Drony zaatakowały budynki cywilne
Strona ukraińska informuje o co najmniej czterech atakach. Rosyjskie drony za cel obrały budynki cywilne. Podczas drugiego z nalotów zginęło trzech ratowników. "Na miejscu ataków są wyspecjalizowane służby" - napisał w Telegramie Ołeh Synehubow, szef administracji obwodowej.
W wyniku ataku doszło do przynajmniej trzech eksplozji w gęsto zaludnionej dzielnicy Charkowa. "Mamy czterech zabitych. Jest też pięciu rannych.
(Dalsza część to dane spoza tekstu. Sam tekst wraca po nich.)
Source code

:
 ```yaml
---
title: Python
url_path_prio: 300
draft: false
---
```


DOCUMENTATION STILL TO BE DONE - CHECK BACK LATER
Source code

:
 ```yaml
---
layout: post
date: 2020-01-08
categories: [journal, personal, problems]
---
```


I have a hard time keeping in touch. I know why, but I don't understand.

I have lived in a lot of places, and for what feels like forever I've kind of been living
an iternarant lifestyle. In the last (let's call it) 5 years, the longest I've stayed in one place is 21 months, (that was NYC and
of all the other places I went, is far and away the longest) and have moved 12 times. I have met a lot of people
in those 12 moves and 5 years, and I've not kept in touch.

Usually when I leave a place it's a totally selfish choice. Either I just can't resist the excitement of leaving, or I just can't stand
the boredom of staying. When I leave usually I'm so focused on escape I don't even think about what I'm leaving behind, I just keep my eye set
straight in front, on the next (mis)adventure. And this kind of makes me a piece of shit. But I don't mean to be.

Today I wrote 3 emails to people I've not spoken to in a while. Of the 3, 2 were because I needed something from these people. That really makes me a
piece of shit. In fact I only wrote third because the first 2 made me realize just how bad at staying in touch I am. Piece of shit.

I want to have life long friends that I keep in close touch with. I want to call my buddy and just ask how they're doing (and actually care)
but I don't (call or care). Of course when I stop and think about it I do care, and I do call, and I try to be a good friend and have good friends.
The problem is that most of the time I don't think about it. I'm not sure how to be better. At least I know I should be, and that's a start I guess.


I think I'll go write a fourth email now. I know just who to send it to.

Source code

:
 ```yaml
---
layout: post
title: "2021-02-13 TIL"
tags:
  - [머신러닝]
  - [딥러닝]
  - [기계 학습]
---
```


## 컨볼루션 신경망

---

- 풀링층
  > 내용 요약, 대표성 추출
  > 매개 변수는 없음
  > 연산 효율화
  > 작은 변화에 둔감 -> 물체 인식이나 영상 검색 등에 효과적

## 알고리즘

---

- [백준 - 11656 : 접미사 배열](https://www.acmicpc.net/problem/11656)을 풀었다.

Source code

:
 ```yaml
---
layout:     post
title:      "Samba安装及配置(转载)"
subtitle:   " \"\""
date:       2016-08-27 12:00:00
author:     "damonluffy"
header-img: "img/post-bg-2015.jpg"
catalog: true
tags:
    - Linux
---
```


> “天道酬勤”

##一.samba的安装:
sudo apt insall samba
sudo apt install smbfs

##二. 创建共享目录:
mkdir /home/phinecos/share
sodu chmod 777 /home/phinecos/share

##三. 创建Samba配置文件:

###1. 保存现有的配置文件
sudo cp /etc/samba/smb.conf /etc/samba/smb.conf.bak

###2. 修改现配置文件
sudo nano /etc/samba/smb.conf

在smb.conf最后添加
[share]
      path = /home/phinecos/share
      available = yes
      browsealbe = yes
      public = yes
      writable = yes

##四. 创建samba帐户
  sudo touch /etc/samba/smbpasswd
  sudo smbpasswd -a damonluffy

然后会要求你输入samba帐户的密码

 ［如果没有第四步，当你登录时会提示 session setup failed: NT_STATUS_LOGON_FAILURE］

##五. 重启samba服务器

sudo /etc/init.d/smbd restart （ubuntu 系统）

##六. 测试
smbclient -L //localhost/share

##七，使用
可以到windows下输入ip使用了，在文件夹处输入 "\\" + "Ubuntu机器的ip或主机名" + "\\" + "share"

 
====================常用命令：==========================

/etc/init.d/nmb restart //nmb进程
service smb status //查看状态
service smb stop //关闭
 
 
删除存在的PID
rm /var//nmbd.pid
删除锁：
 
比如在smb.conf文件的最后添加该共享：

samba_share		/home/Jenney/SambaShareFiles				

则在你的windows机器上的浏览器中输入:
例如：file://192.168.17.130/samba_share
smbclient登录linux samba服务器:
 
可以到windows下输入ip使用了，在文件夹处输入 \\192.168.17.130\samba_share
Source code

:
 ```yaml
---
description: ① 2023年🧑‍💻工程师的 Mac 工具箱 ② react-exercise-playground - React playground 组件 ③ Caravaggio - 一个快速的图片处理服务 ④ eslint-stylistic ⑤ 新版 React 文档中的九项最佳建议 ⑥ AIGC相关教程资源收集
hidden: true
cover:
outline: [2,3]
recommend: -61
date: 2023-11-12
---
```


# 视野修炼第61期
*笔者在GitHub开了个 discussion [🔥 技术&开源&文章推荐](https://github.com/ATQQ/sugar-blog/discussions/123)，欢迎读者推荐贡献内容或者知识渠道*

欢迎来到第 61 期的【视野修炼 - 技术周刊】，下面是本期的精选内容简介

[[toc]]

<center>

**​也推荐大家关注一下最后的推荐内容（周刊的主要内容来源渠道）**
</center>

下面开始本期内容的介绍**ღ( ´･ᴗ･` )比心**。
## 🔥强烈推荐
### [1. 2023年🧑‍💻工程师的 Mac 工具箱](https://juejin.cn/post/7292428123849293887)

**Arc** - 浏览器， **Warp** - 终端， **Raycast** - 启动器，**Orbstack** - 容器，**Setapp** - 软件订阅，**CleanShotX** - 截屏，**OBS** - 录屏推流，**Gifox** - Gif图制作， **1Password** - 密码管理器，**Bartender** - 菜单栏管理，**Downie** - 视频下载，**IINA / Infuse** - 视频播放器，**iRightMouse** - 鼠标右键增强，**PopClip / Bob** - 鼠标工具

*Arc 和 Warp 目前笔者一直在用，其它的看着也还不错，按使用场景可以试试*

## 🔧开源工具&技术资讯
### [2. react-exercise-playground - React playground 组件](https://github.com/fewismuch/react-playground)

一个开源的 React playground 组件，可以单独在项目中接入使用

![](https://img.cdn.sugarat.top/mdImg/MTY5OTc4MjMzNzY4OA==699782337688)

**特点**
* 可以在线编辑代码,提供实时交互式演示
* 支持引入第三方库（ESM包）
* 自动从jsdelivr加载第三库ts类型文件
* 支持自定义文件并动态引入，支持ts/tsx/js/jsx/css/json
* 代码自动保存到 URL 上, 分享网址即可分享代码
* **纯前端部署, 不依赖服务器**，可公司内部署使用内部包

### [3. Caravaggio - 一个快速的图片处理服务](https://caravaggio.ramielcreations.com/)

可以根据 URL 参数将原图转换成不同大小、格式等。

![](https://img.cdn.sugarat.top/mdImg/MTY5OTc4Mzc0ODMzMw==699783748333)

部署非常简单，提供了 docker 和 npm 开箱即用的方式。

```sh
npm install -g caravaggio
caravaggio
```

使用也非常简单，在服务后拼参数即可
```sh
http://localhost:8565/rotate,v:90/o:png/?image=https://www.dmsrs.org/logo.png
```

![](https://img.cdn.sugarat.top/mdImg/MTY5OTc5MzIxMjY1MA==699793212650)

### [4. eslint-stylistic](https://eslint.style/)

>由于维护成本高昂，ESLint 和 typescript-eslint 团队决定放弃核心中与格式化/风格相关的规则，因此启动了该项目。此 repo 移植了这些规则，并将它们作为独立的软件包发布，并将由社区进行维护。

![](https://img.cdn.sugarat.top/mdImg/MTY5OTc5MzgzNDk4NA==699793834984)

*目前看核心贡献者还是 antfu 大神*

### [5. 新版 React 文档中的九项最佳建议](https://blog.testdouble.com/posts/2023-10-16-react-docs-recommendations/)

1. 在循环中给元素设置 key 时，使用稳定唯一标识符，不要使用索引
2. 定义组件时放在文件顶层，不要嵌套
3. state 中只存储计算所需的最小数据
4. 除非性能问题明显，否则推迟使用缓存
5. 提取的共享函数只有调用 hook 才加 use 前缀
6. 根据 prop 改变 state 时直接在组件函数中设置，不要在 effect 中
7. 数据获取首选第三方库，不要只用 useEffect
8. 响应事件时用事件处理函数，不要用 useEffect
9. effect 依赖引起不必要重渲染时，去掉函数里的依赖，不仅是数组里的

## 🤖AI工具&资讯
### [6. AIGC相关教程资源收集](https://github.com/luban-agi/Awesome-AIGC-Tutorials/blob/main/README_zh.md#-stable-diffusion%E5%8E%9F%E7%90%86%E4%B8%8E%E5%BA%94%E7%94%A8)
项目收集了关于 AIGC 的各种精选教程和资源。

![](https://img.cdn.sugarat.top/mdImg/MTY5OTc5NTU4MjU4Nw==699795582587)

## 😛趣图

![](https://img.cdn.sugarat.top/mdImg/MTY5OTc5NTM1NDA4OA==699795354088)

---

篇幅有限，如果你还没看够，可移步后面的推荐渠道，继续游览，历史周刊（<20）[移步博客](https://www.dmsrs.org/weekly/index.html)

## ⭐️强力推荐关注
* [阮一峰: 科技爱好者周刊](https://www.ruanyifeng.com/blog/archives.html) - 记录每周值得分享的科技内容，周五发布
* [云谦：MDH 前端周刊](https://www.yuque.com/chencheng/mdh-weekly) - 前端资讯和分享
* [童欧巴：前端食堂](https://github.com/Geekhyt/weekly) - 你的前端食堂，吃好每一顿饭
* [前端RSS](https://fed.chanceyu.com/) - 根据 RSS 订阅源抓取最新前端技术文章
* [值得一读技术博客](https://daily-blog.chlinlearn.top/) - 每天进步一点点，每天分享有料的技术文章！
W innej dzielnicy miasta zamordowano jedną osobę" – przekazał mer miasta Ihor Terechow.
W Charkowie brakuje prądu
Wrogie drony przyleciały w rejon Charkowa z obwodu biełgorodzkiego w Federacji Rosyjskiej – ogłosiły Siły Powietrzne Ukrainy.
Terechow poinformował o możliwych przerwach w dostawie prądu w niektórych dzielnicach Charkowa.
W ciągu ostatnich kilku tygodni Rosjanie uderzyli w wiele obiektów infrastruktury energetycznej Charkowa i okolic. Wymusiło to na władzach wprowadzenie harmonogramu przerw w dostawach prądu. - W samym Charkowie brakuje od 100 do 200 megawatów energii elektrycznej - powiedział agencji Unian Ołeh Synehubow.